The conclusion to my air mattress troubles came in the mail, as the replacement by warranty arrived, and as a side sleeper I can say the simple folding foam pad I had picked up to use as a stop gap was not ideal. While this is a weakness in that I seem to require a more specialized piece of gear, maybe in a warmer climate I’ll try to get in the habit of sleeping pad-less. With the mattress the rest of my mail carried poor tidings as another bout of ration troubles had begun, this being the one that would ultimately cause the switch from Nemo covering my rations. Once again with these troubles I feel the need to point out how much of a help it was to have someone running ration support, and that these troubles rather serve to highlight how much easier it made things, as I make poor food buying decisions when I am hungry, and I am always hungry.
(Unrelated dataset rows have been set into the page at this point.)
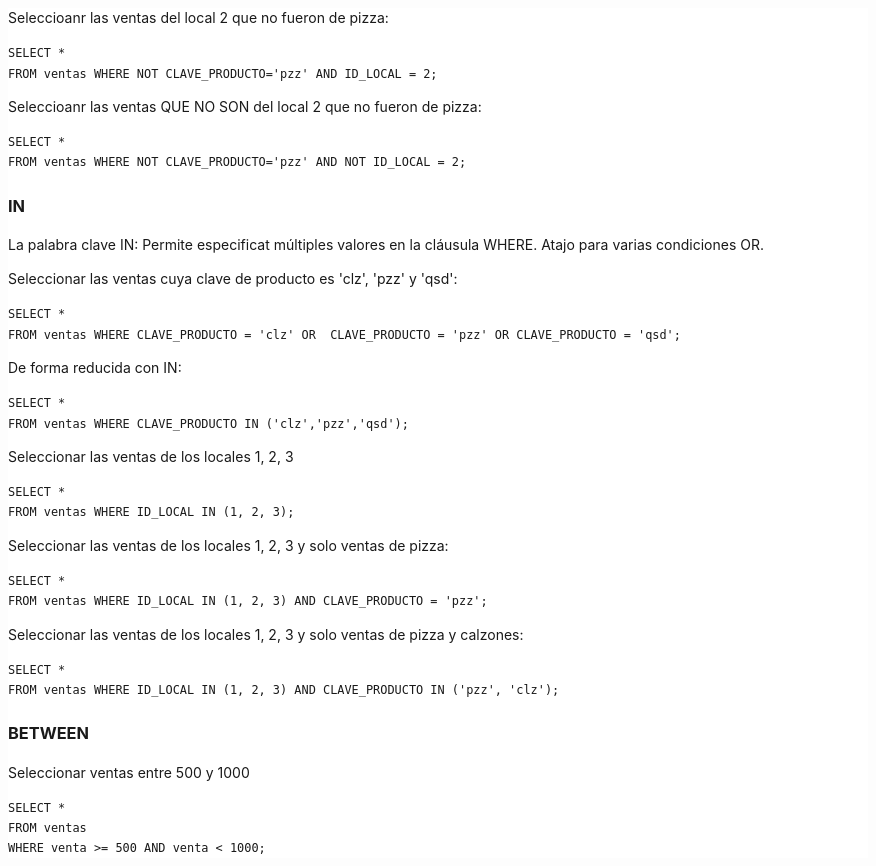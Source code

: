 Seleccioanr las ventas del local 2 que no fueron de pizza:
```
SELECT *
FROM ventas WHERE NOT CLAVE_PRODUCTO='pzz' AND ID_LOCAL = 2;
```

Seleccioanr las ventas QUE NO SON del local 2 que no fueron de pizza:
```
SELECT *
FROM ventas WHERE NOT CLAVE_PRODUCTO='pzz' AND NOT ID_LOCAL = 2;
```

### IN
La palabra clave IN: Permite especificat múltiples valores en la cláusula WHERE. Atajo para varias condiciones OR.

Seleccionar las ventas cuya clave de producto es 'clz', 'pzz' y 'qsd':

```
SELECT *
FROM ventas WHERE CLAVE_PRODUCTO = 'clz' OR  CLAVE_PRODUCTO = 'pzz' OR CLAVE_PRODUCTO = 'qsd'; 
```

De forma reducida con IN:

```
SELECT *
FROM ventas WHERE CLAVE_PRODUCTO IN ('clz','pzz','qsd'); 
```

Seleccionar las ventas de los locales 1, 2, 3

```
SELECT *
FROM ventas WHERE ID_LOCAL IN (1, 2, 3);
```

Seleccionar las ventas de los locales 1, 2, 3 y solo ventas de pizza:

```
SELECT *
FROM ventas WHERE ID_LOCAL IN (1, 2, 3) AND CLAVE_PRODUCTO = 'pzz';
```

Seleccionar las ventas de los locales 1, 2, 3 y solo ventas de pizza y calzones:
```
SELECT *
FROM ventas WHERE ID_LOCAL IN (1, 2, 3) AND CLAVE_PRODUCTO IN ('pzz', 'clz');
```

### BETWEEN

Seleccionar ventas entre 500 y 1000

```
SELECT *
FROM ventas
WHERE venta >= 500 AND venta < 1000; 
```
The FLT itself has many shelters, they were a welcome and familiar place to stay, a reminder of sorts that the land itself was not uninviting, though if the signs on the trees were their thought bubbles it would’ve seemed much more hostile. I became quite accustomed to stealth camping along the road sections, to the point where I ceased planning my days so tightly around the shelters, and frequently made my resupplies into town from a nearby stealth camp, as keeping to the shoestring budget would keep me hiking longer, and if I must spend money I prefer ice cream to lodging. Upstate NY is filled with rolling hills, and given decent weather provided a fine vantage point from which to watch the season shift across the forest, replacing emerald with a cornucopia of warm reds, and yellows to contrast with the cooling temps. NY ended with a surprise early snow, and while it had begun to melt by the time I made PA it signaled what would be a trend, snow would follow me throughout the trail, and I would find snow in every state of the NCT save for ND.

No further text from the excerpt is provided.